Importance of mesoscale advection in setting AMOC pathways and timescales
Abstract:
AMOC pathways and timescales are studied using the Boundary Impulse Response (BIR) tracer, which in this study is defined as a response to an impulse at either the North Atlantic surface (NA BIR) or the southern lateral (SO BIR) boundaries of the Atlantic domain. While the NA BIR tracer quantifies ventilation of the Atlantic by the sinking branch of AMOC, the SO BIR tracer describes propagation of a signal from the Southern Ocean. In order to isolate the importance of the eddy-induced mixing in these processes, we contrast two offline simulations: the control case with the full advection and a sensitivity run in which the mesoscale advection is removed.

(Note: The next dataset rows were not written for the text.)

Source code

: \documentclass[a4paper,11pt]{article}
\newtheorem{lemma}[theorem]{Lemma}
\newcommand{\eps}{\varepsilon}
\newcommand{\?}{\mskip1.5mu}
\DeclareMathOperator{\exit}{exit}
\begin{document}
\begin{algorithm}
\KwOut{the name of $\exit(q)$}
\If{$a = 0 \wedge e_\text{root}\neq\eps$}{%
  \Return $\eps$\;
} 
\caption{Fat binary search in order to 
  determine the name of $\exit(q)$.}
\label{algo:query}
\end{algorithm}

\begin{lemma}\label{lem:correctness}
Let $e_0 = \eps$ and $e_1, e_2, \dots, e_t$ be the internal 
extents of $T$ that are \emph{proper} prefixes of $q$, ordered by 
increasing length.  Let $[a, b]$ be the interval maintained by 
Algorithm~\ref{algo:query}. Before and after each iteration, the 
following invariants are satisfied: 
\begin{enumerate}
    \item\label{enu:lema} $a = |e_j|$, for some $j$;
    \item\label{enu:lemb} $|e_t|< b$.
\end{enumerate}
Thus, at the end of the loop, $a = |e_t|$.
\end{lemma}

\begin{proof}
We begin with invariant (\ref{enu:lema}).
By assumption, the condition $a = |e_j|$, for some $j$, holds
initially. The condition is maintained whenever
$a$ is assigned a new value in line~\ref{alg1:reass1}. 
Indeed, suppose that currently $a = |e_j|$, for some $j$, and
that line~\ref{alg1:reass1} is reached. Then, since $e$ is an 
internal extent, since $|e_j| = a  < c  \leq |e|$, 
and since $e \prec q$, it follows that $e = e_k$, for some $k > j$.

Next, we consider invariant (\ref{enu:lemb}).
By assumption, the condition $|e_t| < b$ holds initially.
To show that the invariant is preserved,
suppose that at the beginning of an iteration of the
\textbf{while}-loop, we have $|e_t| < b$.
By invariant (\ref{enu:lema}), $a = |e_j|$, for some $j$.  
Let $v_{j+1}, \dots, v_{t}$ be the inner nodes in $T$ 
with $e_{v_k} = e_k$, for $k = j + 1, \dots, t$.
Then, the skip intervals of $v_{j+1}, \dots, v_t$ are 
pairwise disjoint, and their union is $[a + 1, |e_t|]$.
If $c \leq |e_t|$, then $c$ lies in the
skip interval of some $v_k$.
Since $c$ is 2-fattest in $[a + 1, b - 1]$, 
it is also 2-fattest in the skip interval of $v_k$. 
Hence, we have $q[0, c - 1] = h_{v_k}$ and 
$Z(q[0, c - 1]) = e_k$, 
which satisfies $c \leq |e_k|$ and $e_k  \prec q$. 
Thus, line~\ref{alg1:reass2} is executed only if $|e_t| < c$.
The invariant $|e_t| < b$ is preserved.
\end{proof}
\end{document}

Eddy-induced mixing is shown to remove the BIR tracers from the mean pathways, which facilitates ventilation and signal propagation into the low- and mid-latitudes. We then investigate the extent to which these effects of eddies can be represented by eddy diffusion. Using a separate set of idealized tracers, we estimate a spatially inhomogeneous tensor of eddy-induced lateral diffusivities and use it to replace the eddy-induced mixing in our offline simulations. The remaining biases in tracer distribution and the importance of spatial variability in eddy-induced diffusivities are discussed in the context of eddy parameterization in non eddy-resolving models.